Pixel fill rate V.s Texel fill rate...

Pixel Fill rate Or Texel Fill Rate..

  • A GPU of Configuration X (tell use below)

    Votes: 0 0.0%
  • A GPU with 8 pixel pipes and 1 TMU per pipe

    Votes: 0 0.0%

  • Total voters
    191
Tonyo, Saem

How do you know there is data-dependent branching in the fragment shaders - link? I figured this to be the case for the vertex processors,
as Dave's preview mentions that each vertex unit has it's own program storage. But - is it really realistic to assume that all 128 of the pixel processors have their own program/temp storage?

Tonyo, I'm not sure if i understand what you mean with the tiles - here is what my guess was : take a tri, split it into 8x8 tiles. For the 64 pixels in each tile, run the same pixel program on each pixel inside the triangle.
Is this what you're saying?

Saem, what confuses me the most in that diagram is the 4 "texture pipes". Each has a "setup" stage - does this mean each can handle pixels from a different triangle?
 
psurge,

Well the thing is that there doesn't need to be that much of a "program" for the shading pipes -they might just get on instruction and then get another in the next clock, not sure where the control logic is. All that needs to happen is they get a pixel, execute all the work necessary -what they're told to do- for that pixel and say "done". When "done" is said, they get more work, lather, rinse and repeat. It doesn't depend where that work comes from, if I understand things correctly -this is handled by the allusive control logic. >=|

The "setup" stage is bugging me as well. It says it's house keeping, but I'm not sure if that's the whole story. I could be some sort of program setup and evaluation. Pixel operations might be rather numerous and some if not all will require some special provisions, this could be an area where these are taken care of. Perhaps, one can even program the "house keeping."

As for data-dependent branching, I'm not sure.

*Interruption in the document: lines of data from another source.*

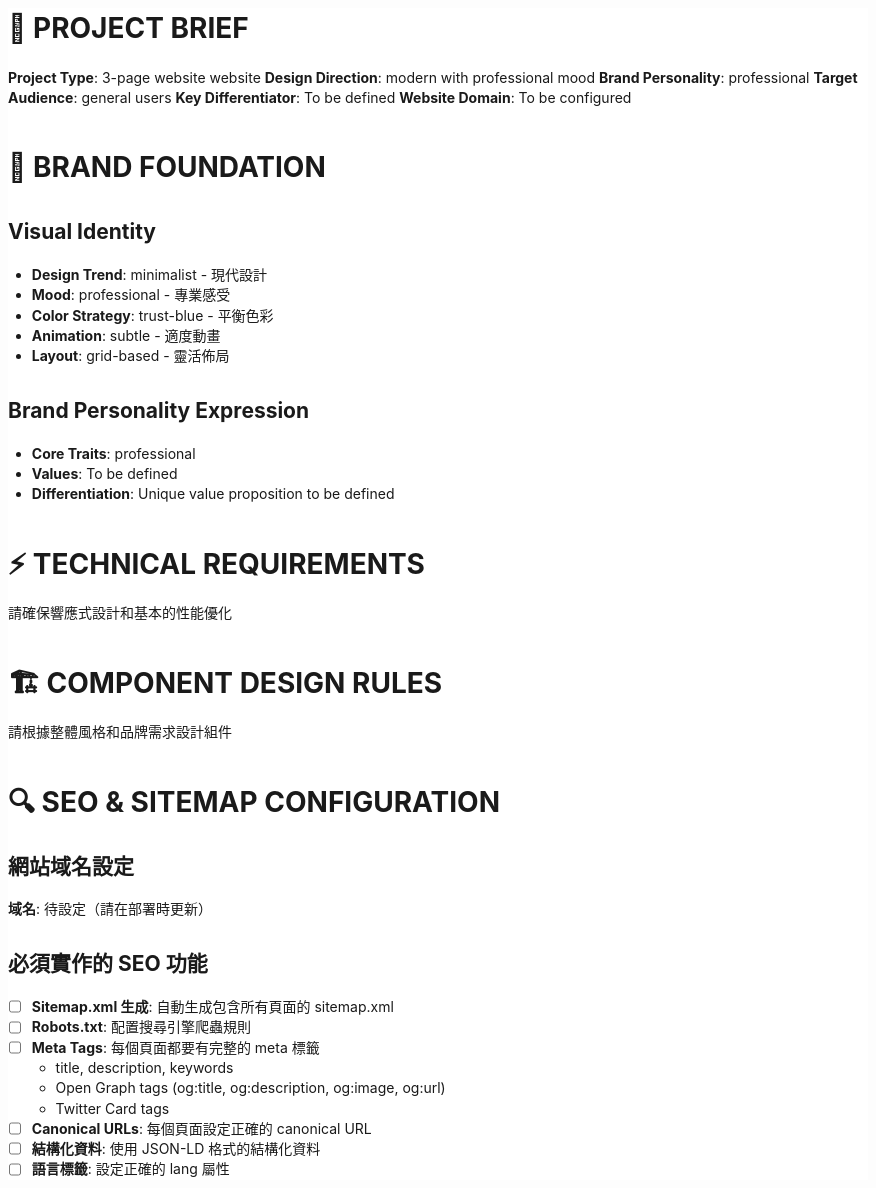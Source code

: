 # 🎯 PROJECT BRIEF

**Project Type**: 3-page website website
**Design Direction**: modern with professional mood
**Brand Personality**: professional
**Target Audience**: general users
**Key Differentiator**: To be defined
**Website Domain**: To be configured

# 🎨 BRAND FOUNDATION

## Visual Identity
- **Design Trend**: minimalist - 現代設計
- **Mood**: professional - 專業感受
- **Color Strategy**: trust-blue - 平衡色彩
- **Animation**: subtle - 適度動畫
- **Layout**: grid-based - 靈活佈局

## Brand Personality Expression
- **Core Traits**: professional
- **Values**: To be defined
- **Differentiation**: Unique value proposition to be defined

# ⚡ TECHNICAL REQUIREMENTS

請確保響應式設計和基本的性能優化

# 🏗️ COMPONENT DESIGN RULES

請根據整體風格和品牌需求設計組件

# 🔍 SEO & SITEMAP CONFIGURATION

## 網站域名設定
**域名**: 待設定（請在部署時更新）

## 必須實作的 SEO 功能
- [ ] **Sitemap.xml 生成**: 自動生成包含所有頁面的 sitemap.xml
- [ ] **Robots.txt**: 配置搜尋引擎爬蟲規則
- [ ] **Meta Tags**: 每個頁面都要有完整的 meta 標籤
  - title, description, keywords
  - Open Graph tags (og:title, og:description, og:image, og:url)
  - Twitter Card tags
- [ ] **Canonical URLs**: 每個頁面設定正確的 canonical URL
- [ ] **結構化資料**: 使用 JSON-LD 格式的結構化資料
- [ ] **語言標籤**: 設定正確的 lang 屬性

It could be that the "setup" stage actually evalutes a program and then runs it. Again, this setup stage could be large or small, I'm not sure what to think of it right now. They might have basically recycled the RISC cores they used in the vertex shaders, here they use it to do some extra logic to handle house keeping tasks. ARGH, what the heck does that do? *poke Mr Baumann*
 
psurge said:
How do you know there is data-dependent branching in the fragment shaders - link?

Well, I know it ;), but I don't have links to back it up :"(

psurge said:
But - is it really realistic to assume that all 128 of the pixel processors have their own program/temp storage?
The instruction storage could be shared across all the SIMD processors (Single Instruction), but I guess that would complicate the routing :?.

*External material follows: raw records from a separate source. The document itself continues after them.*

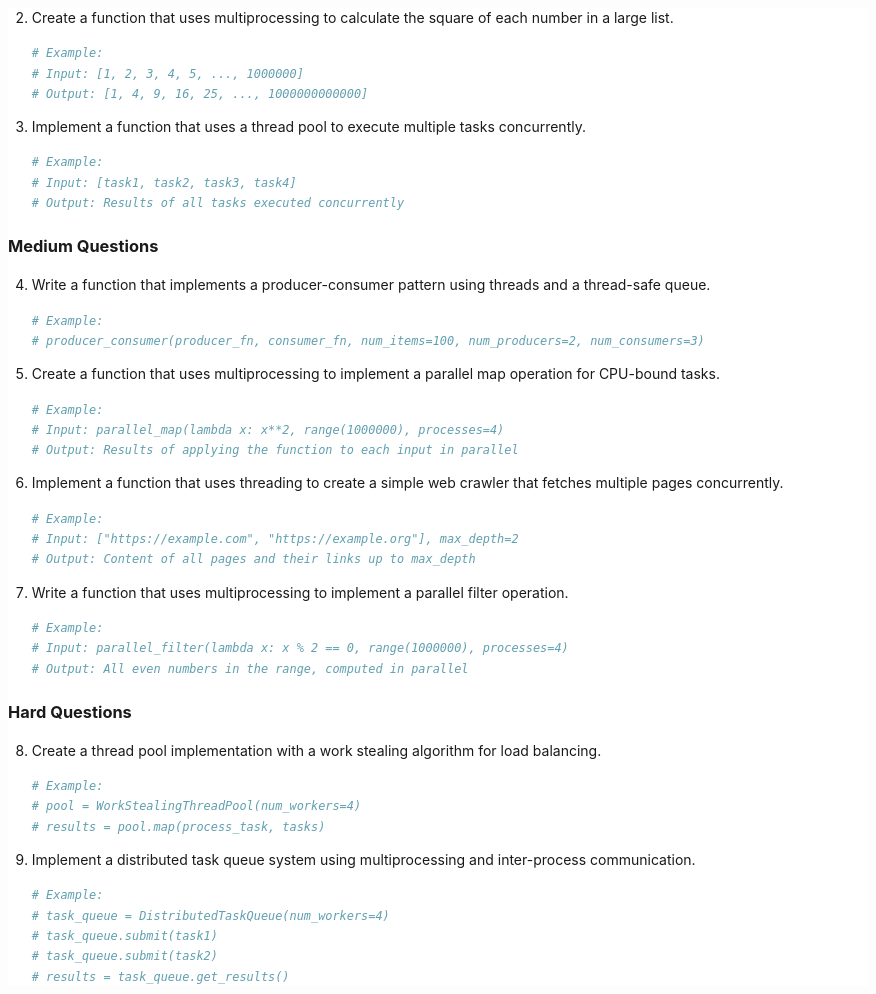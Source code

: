 2. Create a function that uses multiprocessing to calculate the square of each number in a large list.
   ```python
   # Example:
   # Input: [1, 2, 3, 4, 5, ..., 1000000]
   # Output: [1, 4, 9, 16, 25, ..., 1000000000000]
   ```

3. Implement a function that uses a thread pool to execute multiple tasks concurrently.
   ```python
   # Example:
   # Input: [task1, task2, task3, task4]
   # Output: Results of all tasks executed concurrently
   ```

### Medium Questions
4. Write a function that implements a producer-consumer pattern using threads and a thread-safe queue.
   ```python
   # Example:
   # producer_consumer(producer_fn, consumer_fn, num_items=100, num_producers=2, num_consumers=3)
   ```

5. Create a function that uses multiprocessing to implement a parallel map operation for CPU-bound tasks.
   ```python
   # Example:
   # Input: parallel_map(lambda x: x**2, range(1000000), processes=4)
   # Output: Results of applying the function to each input in parallel
   ```

6. Implement a function that uses threading to create a simple web crawler that fetches multiple pages concurrently.
   ```python
   # Example:
   # Input: ["https://example.com", "https://example.org"], max_depth=2
   # Output: Content of all pages and their links up to max_depth
   ```

7. Write a function that uses multiprocessing to implement a parallel filter operation.
   ```python
   # Example:
   # Input: parallel_filter(lambda x: x % 2 == 0, range(1000000), processes=4)
   # Output: All even numbers in the range, computed in parallel
   ```

### Hard Questions
8. Create a thread pool implementation with a work stealing algorithm for load balancing.
   ```python
   # Example:
   # pool = WorkStealingThreadPool(num_workers=4)
   # results = pool.map(process_task, tasks)
   ```

9. Implement a distributed task queue system using multiprocessing and inter-process communication.
   ```python
   # Example:
   # task_queue = DistributedTaskQueue(num_workers=4)
   # task_queue.submit(task1)
   # task_queue.submit(task2)
   # results = task_queue.get_results()
   ```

Note that all the processors in a tile work on the same primitive, so they all are executing the same program, or as you put it:

psurge said:
Tonyo, I'm not sure if i understand what you mean with the tiles - here is what my guess was : take a tri, split it into 8x8 tiles. For the 64 pixels in each tile, run the same pixel program on each pixel inside the triangle.
Is this what you're saying?

Yes, it's exactly exactly that.

One of the slides says "Rasterize triangle into tiles" and then, with those tiles:
The 64 processor arrays through the pixel and texture pipelines are arranged in an 8x8 block, which is the basic unit of processing and memory transfer - 3Dlabs refer to this block as a 'tile' or 'patch'.
http://www.beyond3d.com/articles/p10tech/index.php?page=page3.inc
 
Tonyo - if the instruction storage is shared amongst the pixel units (64 of them), then I think it's likely that each unit is executing the same instruction every cycle (i've never heard of any kind of cache with 64 read ports). Data dependent branching means that different pixels running the same program will potentially take different execution paths in the program, i.e. be executing different instructions at a given clock cycle than neighbouring units.

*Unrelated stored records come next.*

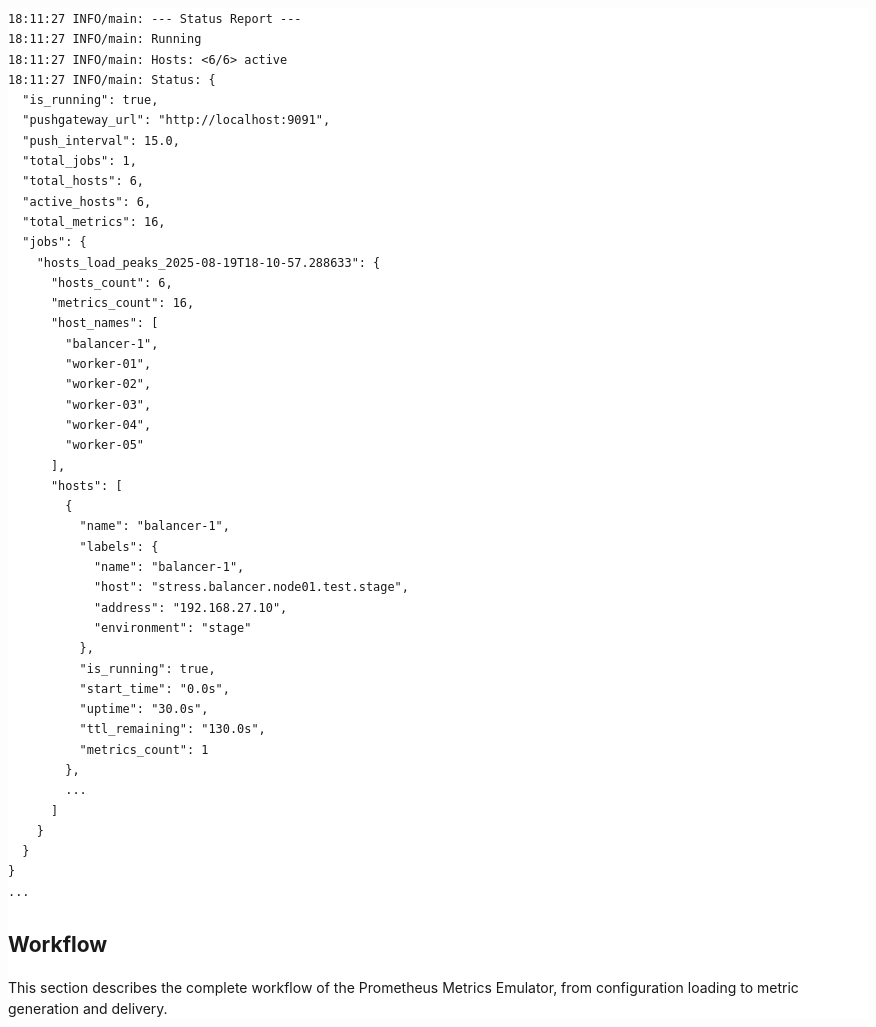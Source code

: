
 ```
18:11:27 INFO/main: --- Status Report ---
18:11:27 INFO/main: Running
18:11:27 INFO/main: Hosts: <6/6> active
18:11:27 INFO/main: Status: {
  "is_running": true,
  "pushgateway_url": "http://localhost:9091",
  "push_interval": 15.0,
  "total_jobs": 1,
  "total_hosts": 6,
  "active_hosts": 6,
  "total_metrics": 16,
  "jobs": {
    "hosts_load_peaks_2025-08-19T18-10-57.288633": {
      "hosts_count": 6,
      "metrics_count": 16,
      "host_names": [
        "balancer-1",
        "worker-01",
        "worker-02",
        "worker-03",
        "worker-04",
        "worker-05"
      ],
      "hosts": [
        {
          "name": "balancer-1",
          "labels": {
            "name": "balancer-1",
            "host": "stress.balancer.node01.test.stage",
            "address": "192.168.27.10",
            "environment": "stage"
          },
          "is_running": true,
          "start_time": "0.0s",
          "uptime": "30.0s",
          "ttl_remaining": "130.0s",
          "metrics_count": 1
        },
        ...
      ]
    }
  }
}
...
```

## Workflow

This section describes the complete workflow of the Prometheus Metrics Emulator, from configuration loading to metric generation and delivery.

I suppose as Basic said in a previous thread you can still make each
pipe execute an identical instruction by issuing NOPs to pipes in which
conditional branches taken by other pipes fall through.

So if they are in fact processing 64 pixels at a time, it seems like an enormous waste of resources when a triangle is just a few pixels large - in this case less pipes with more ALUs is much more efficient (assuming my speculation is correct of course).
 
Note that all the processors in a tile work on the same primitive, so they all are executing the same program, or as you put it:

First of you say processors in a tile? The tile is the data, do you mean when a tile is being rendered all the processors are working on the same primative?

Also, what causes you to think this?
 
Saem - there are 64 pixels in a tile... 64 texture coordinate processors, and 64 pixel shader units.

What I was speculating and what I think Tonyo is confirming is that rendering occurs one triangle and one tile at a time, and that each pixel in the tile has a static association to a texture-coordinate/pixel processor pair.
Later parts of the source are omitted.